Bebidas nacionales del mundo: guía de sabores y rituales
© A. Krivonosov

Explora las bebidas nacionales del mundo: sake, tequila, vino, vodka, mate y té de menta. Historia, orígenes y rituales en una guía cultural para viajeros.

Las bebidas nacionales están entrelazadas con la cultura y las tradiciones de infinidad de países. Reflejan la historia, el clima e incluso el carácter colectivo. Cada nación protege su trago emblemático, ya sea el café vigorizante de Etiopía, el té vivaz de China o el vino refrescante de Francia. En este recorrido emprendemos una vuelta al mundo para descubrir qué bebidas se convirtieron en carta de presentación de distintos estados, cómo surgieron y qué papel desempeñan a diario. Por el camino, miramos más allá de los grandes nombres del alcohol y los refrescos para asomarnos a especialidades regionales que muestran hasta qué punto nuestro mundo es diverso.

  • Japón — sake
  • México — tequila, mezcal
  • Brasil — cachaça
  • Francia — vino
  • Rusia — vodka, kvass
  • China — baijiu (vodka de arroz)
  • Corea del Sur — soju, makgeolli
  • Escocia — Scotch (whisky escocés)
  • Turquía — rakı
  • Finlandia — Koskenkorva
  • India — lassi (bebida de yogur), arrack
  • Chequia — cerveza Pilsner
  • Cuba — ron
  • Argentina — mate
  • Marruecos — té de menta
  • España — sangría, horchata (orxata)
  • Suecia — glögg (vino caliente)
  • Alemania — cerveza

Japón — sake

botellas de vidrio

El sake, o nihonshu, es la bebida alcohólica nacional de Japón, elaborada al fermentar arroz con agua, levadura y moho koji. El grano se pule con esmero para eliminar las capas externas y dejar el núcleo de almidón, un paso que determina la calidad. Durante la fermentación, el almidón se transforma primero en azúcar y luego en alcohol. Hay estilos que van del junmai (sake de arroz puro) al ginjo (suave y aromático). Puede ser más dulce o más seco y servirse caliente o frío según la estación y el gusto.

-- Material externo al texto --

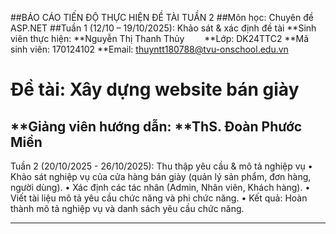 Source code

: ##BÁO CÁO TIẾN ĐỘ THỰC HIỆN ĐỀ TÀI TUẦN 2
##Môn học: Chuyên đề ASP.NET
##Tuần 1 (12/10 – 19/10/2025): Khảo sát & xác định đề tài
**Sinh viên thực hiện: **Nguyễn Thị Thanh Thủy  
**Lớp: DK24TTC2
**Mã sinh viên: 170124102
**Email: thuyntt180788@tvu-onschool.edu.vn
# Đề tài: Xây dựng website bán giày
**Giảng viên hướng dẫn: **ThS. Đoàn Phước Miền
---

Tuần 2 (20/10/2025 - 26/10/2025): Thu thập yêu cầu & mô tả nghiệp vụ
•	Khảo sát nghiệp vụ của cửa hàng bán giày (quản lý sản phẩm, đơn hàng, người dùng).
•	Xác định các tác nhân (Admin, Nhân viên, Khách hàng).
•	Viết tài liệu mô tả yêu cầu chức năng và phi chức năng.
•	Kết quả: Hoàn thành mô tả nghiệp vụ và danh sách yêu cầu chức năng.
________________________________________
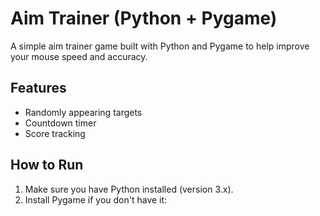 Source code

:# Aim Trainer (Python + Pygame)

A simple aim trainer game built with Python and Pygame to help improve your mouse speed and accuracy.

## Features

- Randomly appearing targets
- Countdown timer
- Score tracking

## How to Run

1. Make sure you have Python installed (version 3.x).
2. Install Pygame if you don't have it:
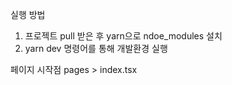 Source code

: 실행 방법
1. 프로젝트 pull 받은 후 yarn으로 ndoe_modules 설치
2. yarn dev 명령어를 통해 개발환경 실행 

페이지 시작점
pages > index.tsx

En Japón, el sake corre tanto en la mesa cotidiana como en ritos y celebraciones, desde ceremonias sintoístas hasta bodas, donde simboliza purificación, armonía y buena fortuna. No es casualidad que se le considere un hilo conductor de la vida social.

México — tequila, mezcal

bandeja, caballitos, lima

La tequila, emblema de México, se obtiene del agave azul que crece sobre todo en Jalisco. El corazón de la planta, la piña, se cuece, se tritura y se fermenta; luego el jugo se destila dos veces para lograr su carácter inconfundible. Hay categorías como blanco (sin añejar), reposado (en roble hasta un año) y añejo (más de un año). Es presencia fija en fiestas como el Día de Muertos y motivo de orgullo nacional, ya sea con sal y lima o en clásicos como la Margarita.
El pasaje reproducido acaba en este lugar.